# PROBLEM TO SOLVE
Using the data below, return the stretch from the line that contains "securityContext.readOnlyRootFilesystem | bool" through the line that contains "All Rights Reserved - The TrueCharts Project", both included, exactly as it stands and nothing beyond it.

Records from a data source

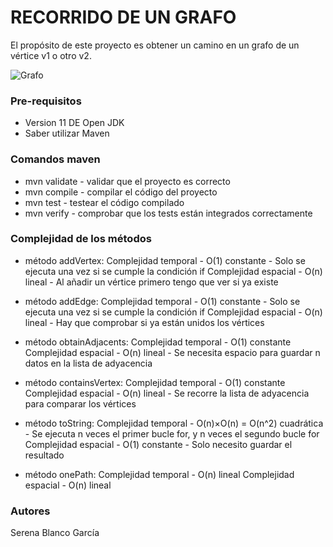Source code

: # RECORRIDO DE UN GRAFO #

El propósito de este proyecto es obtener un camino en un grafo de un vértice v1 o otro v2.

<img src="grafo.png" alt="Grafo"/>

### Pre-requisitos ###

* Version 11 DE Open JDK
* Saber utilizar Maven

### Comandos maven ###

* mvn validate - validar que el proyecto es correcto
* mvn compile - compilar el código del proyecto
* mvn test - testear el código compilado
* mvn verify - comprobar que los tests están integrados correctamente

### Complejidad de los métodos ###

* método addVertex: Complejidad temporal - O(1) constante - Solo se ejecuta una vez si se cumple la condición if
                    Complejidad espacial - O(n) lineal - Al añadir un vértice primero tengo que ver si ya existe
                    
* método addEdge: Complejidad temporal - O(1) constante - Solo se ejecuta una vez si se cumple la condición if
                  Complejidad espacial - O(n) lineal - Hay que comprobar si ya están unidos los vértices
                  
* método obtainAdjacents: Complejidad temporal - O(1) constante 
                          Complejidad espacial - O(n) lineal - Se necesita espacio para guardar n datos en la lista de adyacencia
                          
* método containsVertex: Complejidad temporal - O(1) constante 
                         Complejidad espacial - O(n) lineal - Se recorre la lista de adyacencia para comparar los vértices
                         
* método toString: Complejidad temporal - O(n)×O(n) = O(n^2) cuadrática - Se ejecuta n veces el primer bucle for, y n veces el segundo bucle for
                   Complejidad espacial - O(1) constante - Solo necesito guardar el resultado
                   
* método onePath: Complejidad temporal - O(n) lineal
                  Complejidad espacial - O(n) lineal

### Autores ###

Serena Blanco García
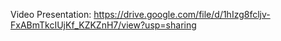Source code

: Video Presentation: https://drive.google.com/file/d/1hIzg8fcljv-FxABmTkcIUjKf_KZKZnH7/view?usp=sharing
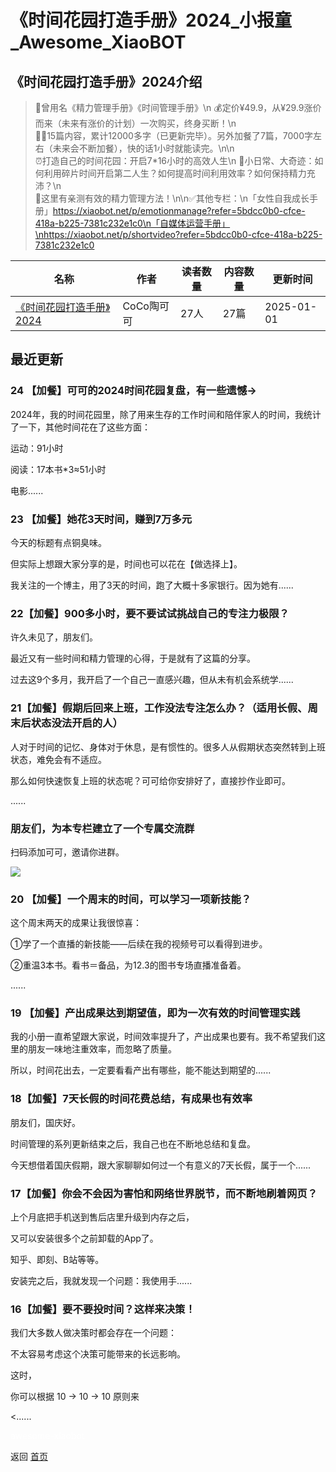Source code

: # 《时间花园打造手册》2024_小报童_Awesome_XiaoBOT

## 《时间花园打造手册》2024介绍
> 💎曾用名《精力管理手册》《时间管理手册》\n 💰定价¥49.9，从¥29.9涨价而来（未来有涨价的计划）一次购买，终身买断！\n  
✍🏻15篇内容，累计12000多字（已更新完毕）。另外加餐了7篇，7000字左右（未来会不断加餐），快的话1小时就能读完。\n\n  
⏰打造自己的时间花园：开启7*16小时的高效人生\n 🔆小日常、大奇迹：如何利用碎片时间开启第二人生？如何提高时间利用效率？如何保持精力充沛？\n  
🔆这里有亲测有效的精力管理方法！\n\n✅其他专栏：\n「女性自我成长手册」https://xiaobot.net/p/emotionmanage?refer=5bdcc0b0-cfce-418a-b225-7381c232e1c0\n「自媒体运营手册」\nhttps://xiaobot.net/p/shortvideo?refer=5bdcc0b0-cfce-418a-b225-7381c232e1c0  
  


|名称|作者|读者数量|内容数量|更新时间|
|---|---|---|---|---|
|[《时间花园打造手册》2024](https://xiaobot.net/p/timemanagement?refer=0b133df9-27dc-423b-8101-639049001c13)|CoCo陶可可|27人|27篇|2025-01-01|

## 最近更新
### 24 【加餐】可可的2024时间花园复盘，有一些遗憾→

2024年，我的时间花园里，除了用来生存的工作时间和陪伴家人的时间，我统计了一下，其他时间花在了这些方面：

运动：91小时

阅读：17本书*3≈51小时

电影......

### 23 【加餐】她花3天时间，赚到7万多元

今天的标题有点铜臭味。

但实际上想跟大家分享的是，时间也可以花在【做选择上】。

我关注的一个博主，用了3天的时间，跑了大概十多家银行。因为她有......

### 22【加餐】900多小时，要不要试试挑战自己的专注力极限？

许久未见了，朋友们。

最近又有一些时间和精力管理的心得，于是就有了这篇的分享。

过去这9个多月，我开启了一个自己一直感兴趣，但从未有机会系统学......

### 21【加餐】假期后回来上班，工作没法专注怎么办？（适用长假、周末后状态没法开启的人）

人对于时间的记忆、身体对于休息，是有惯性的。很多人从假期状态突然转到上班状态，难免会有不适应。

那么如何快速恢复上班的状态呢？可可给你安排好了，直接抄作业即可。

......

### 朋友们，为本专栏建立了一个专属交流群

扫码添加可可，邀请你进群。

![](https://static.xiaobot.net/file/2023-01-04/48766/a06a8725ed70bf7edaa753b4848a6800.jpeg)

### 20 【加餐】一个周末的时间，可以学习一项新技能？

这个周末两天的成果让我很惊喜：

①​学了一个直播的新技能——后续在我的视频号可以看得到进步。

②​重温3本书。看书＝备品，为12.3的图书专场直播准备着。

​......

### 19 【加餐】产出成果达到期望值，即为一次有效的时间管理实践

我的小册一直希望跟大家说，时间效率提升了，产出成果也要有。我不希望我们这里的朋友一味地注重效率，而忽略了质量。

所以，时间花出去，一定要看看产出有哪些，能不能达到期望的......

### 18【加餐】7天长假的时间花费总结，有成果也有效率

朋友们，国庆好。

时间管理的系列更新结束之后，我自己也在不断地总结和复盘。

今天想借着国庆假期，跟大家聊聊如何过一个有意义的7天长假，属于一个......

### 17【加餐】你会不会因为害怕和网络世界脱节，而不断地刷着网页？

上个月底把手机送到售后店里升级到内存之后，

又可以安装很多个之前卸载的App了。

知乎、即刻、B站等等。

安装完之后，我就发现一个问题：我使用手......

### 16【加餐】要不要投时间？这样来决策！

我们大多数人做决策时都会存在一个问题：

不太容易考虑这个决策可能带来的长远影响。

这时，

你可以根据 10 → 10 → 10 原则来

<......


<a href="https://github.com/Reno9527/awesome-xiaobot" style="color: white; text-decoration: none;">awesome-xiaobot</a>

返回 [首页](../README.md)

...

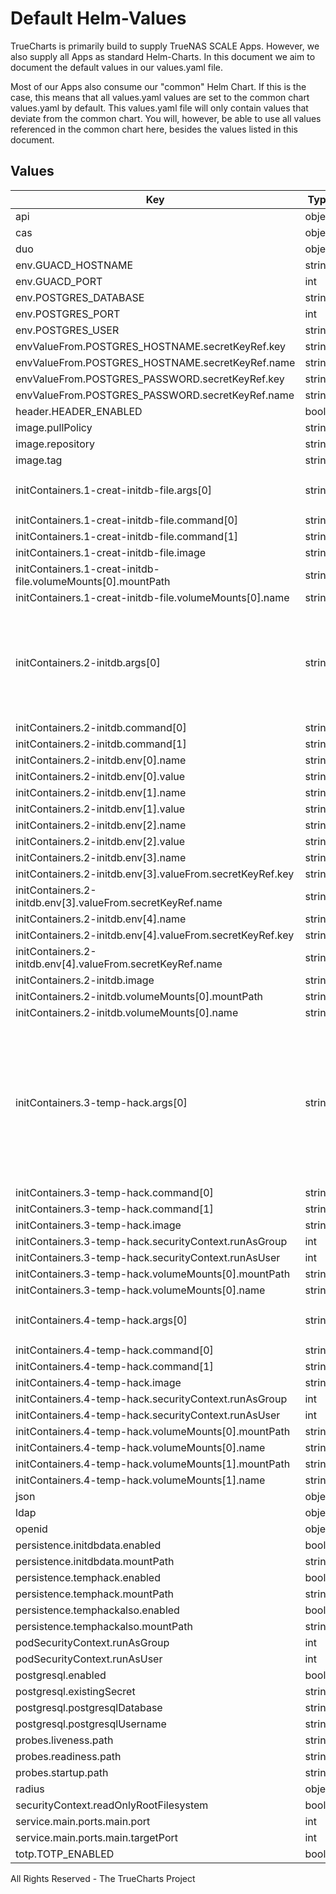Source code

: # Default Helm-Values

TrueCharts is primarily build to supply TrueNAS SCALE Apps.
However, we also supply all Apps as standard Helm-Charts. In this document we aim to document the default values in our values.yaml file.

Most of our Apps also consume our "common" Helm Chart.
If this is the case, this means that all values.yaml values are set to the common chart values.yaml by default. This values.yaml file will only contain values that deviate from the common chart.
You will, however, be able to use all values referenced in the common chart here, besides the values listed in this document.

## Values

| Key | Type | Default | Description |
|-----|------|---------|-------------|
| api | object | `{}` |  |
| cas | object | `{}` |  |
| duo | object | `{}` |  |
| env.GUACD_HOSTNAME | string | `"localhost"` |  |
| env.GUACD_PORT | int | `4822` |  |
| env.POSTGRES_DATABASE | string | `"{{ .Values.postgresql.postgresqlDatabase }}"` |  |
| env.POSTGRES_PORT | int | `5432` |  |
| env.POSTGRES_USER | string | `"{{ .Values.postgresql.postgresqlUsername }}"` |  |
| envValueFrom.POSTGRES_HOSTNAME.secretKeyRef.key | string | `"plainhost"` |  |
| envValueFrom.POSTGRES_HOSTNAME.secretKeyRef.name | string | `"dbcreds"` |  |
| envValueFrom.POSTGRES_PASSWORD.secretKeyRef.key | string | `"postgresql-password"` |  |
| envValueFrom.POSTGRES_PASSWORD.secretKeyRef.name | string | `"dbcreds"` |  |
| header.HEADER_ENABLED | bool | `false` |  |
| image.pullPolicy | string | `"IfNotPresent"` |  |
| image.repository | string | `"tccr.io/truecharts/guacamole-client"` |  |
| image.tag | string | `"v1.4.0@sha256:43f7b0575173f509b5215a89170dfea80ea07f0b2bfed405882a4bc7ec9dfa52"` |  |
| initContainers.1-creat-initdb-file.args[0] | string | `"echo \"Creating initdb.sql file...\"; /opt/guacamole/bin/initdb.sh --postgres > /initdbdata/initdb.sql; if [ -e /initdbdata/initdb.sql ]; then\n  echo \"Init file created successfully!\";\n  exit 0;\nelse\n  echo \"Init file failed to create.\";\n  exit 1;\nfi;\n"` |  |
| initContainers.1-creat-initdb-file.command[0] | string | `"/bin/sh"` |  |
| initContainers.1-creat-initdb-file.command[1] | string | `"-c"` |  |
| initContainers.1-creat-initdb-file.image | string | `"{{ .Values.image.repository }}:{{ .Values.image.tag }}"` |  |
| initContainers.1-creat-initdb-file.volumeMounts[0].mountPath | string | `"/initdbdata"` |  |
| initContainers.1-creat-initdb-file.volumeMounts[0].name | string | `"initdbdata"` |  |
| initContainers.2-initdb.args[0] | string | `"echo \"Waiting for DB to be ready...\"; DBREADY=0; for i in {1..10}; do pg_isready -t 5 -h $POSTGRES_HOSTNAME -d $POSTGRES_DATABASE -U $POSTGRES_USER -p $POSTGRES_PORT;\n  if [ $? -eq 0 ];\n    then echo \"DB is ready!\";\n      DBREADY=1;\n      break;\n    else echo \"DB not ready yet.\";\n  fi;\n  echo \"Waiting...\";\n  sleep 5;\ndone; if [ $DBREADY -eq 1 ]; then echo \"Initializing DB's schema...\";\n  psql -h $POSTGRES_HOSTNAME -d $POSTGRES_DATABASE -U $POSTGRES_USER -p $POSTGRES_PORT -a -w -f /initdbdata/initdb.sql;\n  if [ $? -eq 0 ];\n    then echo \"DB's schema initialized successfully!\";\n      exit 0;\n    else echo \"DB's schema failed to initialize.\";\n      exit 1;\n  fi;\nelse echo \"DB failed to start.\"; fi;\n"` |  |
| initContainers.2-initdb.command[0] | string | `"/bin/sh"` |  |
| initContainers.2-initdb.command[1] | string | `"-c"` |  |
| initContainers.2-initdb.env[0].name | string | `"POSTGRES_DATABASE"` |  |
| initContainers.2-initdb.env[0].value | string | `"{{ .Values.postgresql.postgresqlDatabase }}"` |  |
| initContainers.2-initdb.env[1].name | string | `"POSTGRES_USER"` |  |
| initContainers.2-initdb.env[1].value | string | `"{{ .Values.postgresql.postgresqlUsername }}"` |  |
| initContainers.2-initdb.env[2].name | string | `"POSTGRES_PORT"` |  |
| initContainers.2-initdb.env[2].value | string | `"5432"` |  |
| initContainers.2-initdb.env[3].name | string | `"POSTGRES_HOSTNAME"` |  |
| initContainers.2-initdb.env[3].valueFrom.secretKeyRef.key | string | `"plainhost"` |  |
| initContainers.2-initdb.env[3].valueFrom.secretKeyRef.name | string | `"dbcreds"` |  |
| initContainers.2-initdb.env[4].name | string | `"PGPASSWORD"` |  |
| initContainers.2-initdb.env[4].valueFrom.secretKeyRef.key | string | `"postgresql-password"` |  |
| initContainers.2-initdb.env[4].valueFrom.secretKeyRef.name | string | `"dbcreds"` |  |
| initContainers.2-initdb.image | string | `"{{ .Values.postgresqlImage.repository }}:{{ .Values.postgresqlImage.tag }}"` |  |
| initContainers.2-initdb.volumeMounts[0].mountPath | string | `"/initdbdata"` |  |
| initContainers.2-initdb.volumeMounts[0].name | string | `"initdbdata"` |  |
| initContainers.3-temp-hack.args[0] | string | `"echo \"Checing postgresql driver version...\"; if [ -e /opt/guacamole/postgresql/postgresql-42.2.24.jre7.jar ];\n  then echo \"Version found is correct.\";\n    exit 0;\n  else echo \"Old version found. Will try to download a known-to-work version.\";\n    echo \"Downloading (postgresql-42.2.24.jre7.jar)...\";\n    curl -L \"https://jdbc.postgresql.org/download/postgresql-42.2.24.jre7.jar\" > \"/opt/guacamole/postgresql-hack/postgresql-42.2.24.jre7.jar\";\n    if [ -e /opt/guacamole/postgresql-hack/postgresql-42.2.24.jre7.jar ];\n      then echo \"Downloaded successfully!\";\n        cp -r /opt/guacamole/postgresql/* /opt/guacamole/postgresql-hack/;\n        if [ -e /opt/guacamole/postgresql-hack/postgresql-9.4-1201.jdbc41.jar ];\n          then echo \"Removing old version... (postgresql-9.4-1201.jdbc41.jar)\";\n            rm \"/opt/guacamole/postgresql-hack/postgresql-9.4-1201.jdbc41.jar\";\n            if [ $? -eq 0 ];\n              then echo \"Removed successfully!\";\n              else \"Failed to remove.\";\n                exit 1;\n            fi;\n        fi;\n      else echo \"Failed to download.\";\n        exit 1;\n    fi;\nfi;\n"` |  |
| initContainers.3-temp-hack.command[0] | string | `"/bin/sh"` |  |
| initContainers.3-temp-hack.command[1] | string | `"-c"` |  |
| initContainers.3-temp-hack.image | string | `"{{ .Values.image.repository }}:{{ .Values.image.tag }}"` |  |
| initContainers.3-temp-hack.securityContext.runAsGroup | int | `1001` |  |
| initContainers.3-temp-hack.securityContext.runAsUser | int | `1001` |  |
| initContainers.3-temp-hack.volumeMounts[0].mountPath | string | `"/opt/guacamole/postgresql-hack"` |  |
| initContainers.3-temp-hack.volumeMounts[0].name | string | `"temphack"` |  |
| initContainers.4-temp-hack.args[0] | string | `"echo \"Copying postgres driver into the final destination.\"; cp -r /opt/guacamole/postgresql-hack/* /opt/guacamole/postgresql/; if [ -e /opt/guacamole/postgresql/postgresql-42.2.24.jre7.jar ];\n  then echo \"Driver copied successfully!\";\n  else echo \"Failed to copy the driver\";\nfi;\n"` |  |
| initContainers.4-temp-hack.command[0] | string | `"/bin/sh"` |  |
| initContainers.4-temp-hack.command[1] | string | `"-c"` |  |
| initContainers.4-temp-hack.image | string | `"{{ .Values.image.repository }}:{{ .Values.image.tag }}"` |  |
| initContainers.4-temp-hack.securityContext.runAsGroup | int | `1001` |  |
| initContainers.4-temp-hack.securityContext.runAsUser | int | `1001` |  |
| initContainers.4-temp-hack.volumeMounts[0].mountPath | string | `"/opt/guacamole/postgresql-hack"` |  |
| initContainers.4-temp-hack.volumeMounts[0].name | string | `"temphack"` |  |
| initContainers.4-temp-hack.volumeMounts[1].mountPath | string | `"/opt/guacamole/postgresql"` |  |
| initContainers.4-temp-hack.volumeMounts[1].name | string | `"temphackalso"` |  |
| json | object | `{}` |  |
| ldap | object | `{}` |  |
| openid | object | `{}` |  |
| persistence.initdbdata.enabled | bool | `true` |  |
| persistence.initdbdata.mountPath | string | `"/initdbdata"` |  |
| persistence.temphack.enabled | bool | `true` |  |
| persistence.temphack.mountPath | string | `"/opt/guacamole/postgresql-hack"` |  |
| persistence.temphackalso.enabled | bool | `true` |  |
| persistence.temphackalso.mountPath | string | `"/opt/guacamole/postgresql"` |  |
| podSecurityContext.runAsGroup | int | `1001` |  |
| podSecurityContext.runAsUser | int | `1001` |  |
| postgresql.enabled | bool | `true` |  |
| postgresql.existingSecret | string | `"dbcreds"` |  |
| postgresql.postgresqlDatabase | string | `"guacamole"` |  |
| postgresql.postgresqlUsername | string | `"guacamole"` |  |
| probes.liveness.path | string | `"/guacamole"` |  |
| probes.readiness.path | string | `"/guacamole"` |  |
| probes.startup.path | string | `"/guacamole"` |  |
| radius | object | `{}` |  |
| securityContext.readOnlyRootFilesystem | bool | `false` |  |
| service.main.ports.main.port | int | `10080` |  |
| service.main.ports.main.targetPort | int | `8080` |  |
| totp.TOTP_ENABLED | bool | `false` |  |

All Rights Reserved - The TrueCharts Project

# SOLUTION TO THE PROBLEM
| securityContext.readOnlyRootFilesystem | bool | `false` |  |
| service.main.ports.main.port | int | `10080` |  |
| service.main.ports.main.targetPort | int | `8080` |  |
| totp.TOTP_ENABLED | bool | `false` |  |

All Rights Reserved - The TrueCharts Project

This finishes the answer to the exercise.